> _Requirement_:
The required answer is a copy of each line in the entries below that includes "aggregation".

> _Data supplied_:
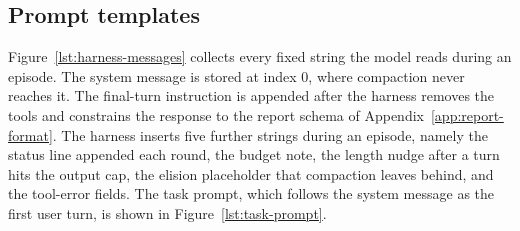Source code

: \subsection{Prompt templates}
\label{app:prompts}

Figure~\ref{lst:harness-messages} collects every fixed string the model reads
during an episode. The system message is stored at index 0, where compaction
never reaches it. The final-turn instruction is appended after the harness
removes the tools and constrains the response to the report schema of
Appendix~\ref{app:report-format}. The harness inserts five further strings
during an episode, namely the status line appended each round, the budget
note, the length nudge after a turn hits the output cap, the elision
placeholder that compaction leaves behind, and the tool-error fields. The task prompt, which
follows the system message as the first user turn, is shown in
Figure~\ref{lst:task-prompt}.


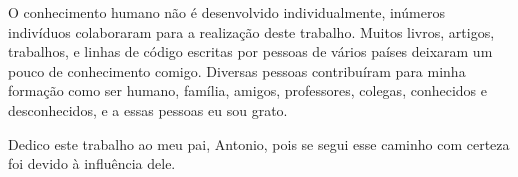 \begin{agradecimentos}
	

    O conhecimento humano não é desenvolvido individualmente, inúmeros indivíduos colaboraram para a realização deste trabalho.
    Muitos livros, artigos, trabalhos, e linhas de código escritas por pessoas de vários países deixaram um pouco de conhecimento comigo.
    Diversas pessoas contribuíram para minha formação como ser humano, família, amigos, professores, colegas, conhecidos e desconhecidos, e a essas pessoas eu sou grato.

    Dedico este trabalho ao meu pai, Antonio, pois se segui esse caminho com certeza foi devido à influência dele.

\end{agradecimentos}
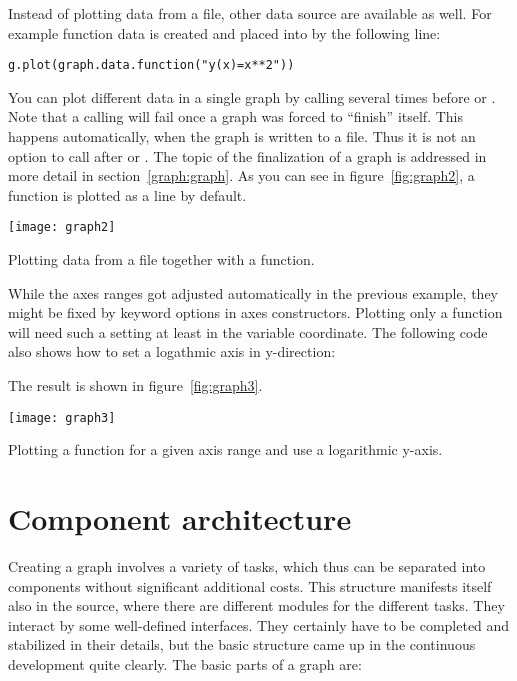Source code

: Instead of plotting data from a file, other data source are available
as well. For example function data is created and placed into
 by the following line:
\begin{verbatim}
g.plot(graph.data.function("y(x)=x**2"))
\end{verbatim}
You can plot different data in a single graph by calling
 several times before  or
. Note that a calling  will fail
once a graph was forced to ``finish'' itself. This happens
automatically, when the graph is written to a file. Thus it is not an
option to call  after  or
. The topic of the finalization of a graph is
addressed in more detail in section~\ref{graph:graph}. As you can see
in figure~\ref{fig:graph2}, a function is plotted as a line by
default.

\texttt{[image: graph2]}
\centerline{Plotting data from a file together with a function.}

While the axes ranges got adjusted automatically in the previous
example, they might be fixed by keyword options in axes constructors.
Plotting only a function will need such a setting at least in the
variable coordinate. The following code also shows how to set a
logathmic axis in y-direction:



The result is shown in figure~\ref{fig:graph3}.

\texttt{[image: graph3]}
\centerline{Plotting a function for a given axis range and use a logarithmic y-axis.}

\section{Component architecture} %
\label{graph:components}

Creating a graph involves a variety of tasks, which thus can be
separated into components without significant additional costs.
This structure manifests itself also in the \PyX{} source, where there
are different modules for the different tasks. They interact by some
well-defined interfaces. They certainly have to be completed and
stabilized in their details, but the basic structure came up in the
continuous development quite clearly. The basic parts of a graph are:

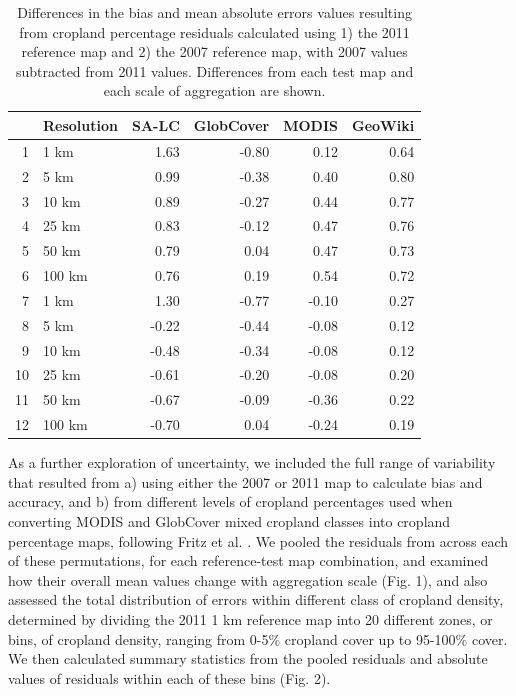 \documentclass[11pt, titlepage]{article}
\begin{document}
\begin{table}[!ht]
\caption{Differences in the bias and mean absolute errors values resulting from cropland percentage residuals calculated using 1) the 2011 reference map and 2) the 2007 reference map, with 2007 values subtracted from 2011 values. Differences from each test map and each scale of aggregation are shown. }
\centering
\begin{tabular}{rlrrrr}
  \hline
 & Resolution & SA-LC & GlobCover & MODIS & GeoWiki \\ 
  \hline
1 & 1 km & 1.63 & -0.80 & 0.12 & 0.64 \\ 
  2 & 5 km & 0.99 & -0.38 & 0.40 & 0.80 \\ 
  3 & 10 km & 0.89 & -0.27 & 0.44 & 0.77 \\ 
  4 & 25 km & 0.83 & -0.12 & 0.47 & 0.76 \\ 
  5 & 50 km & 0.79 & 0.04 & 0.47 & 0.73 \\ 
  6 & 100 km & 0.76 & 0.19 & 0.54 & 0.72 \\ 
  7 & 1 km & 1.30 & -0.77 & -0.10 & 0.27 \\ 
  8 & 5 km & -0.22 & -0.44 & -0.08 & 0.12 \\ 
  9 & 10 km & -0.48 & -0.34 & -0.08 & 0.12 \\ 
  10 & 25 km & -0.61 & -0.20 & -0.08 & 0.20 \\ 
  11 & 50 km & -0.67 & -0.09 & -0.36 & 0.22 \\ 
  12 & 100 km & -0.70 & 0.04 & -0.24 & 0.19 \\ 
   \hline
\end{tabular}
\end{table}

As a further exploration of uncertainty, we included the full range of variability that resulted from a) using either the 2007 or 2011 map to calculate bias and accuracy, and b) from different levels of cropland percentages used when converting MODIS and GlobCover mixed cropland classes into cropland percentage maps, following Fritz et al. \cite{fritz_mapping_2015}. We pooled the residuals from across each of these permutations, for each reference-test map combination, and examined how their overall mean values change with aggregation scale (Fig. 1), and also assessed the total distribution of errors within different class of cropland density, determined by dividing the 2011 1 km reference map into 20 different zones, or bins, of cropland density, ranging from 0-5\% cropland cover up to 95-100\% cover. We then calculated summary statistics from the pooled residuals and absolute values of residuals within each of these bins (Fig. 2).   
\end{document}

> _Task output_:
\caption{Differences in the bias and mean absolute errors values resulting from cropland percentage residuals calculated using 1) the 2011 reference map and 2) the 2007 reference map, with 2007 values subtracted from 2011 values. Differences from each test map and each scale of aggregation are shown. }
As a further exploration of uncertainty, we included the full range of variability that resulted from a) using either the 2007 or 2011 map to calculate bias and accuracy, and b) from different levels of cropland percentages used when converting MODIS and GlobCover mixed cropland classes into cropland percentage maps, following Fritz et al. \cite{fritz_mapping_2015}. We pooled the residuals from across each of these permutations, for each reference-test map combination, and examined how their overall mean values change with aggregation scale (Fig. 1), and also assessed the total distribution of errors within different class of cropland density, determined by dividing the 2011 1 km reference map into 20 different zones, or bins, of cropland density, ranging from 0-5\% cropland cover up to 95-100\% cover. We then calculated summary statistics from the pooled residuals and absolute values of residuals within each of these bins (Fig. 2).   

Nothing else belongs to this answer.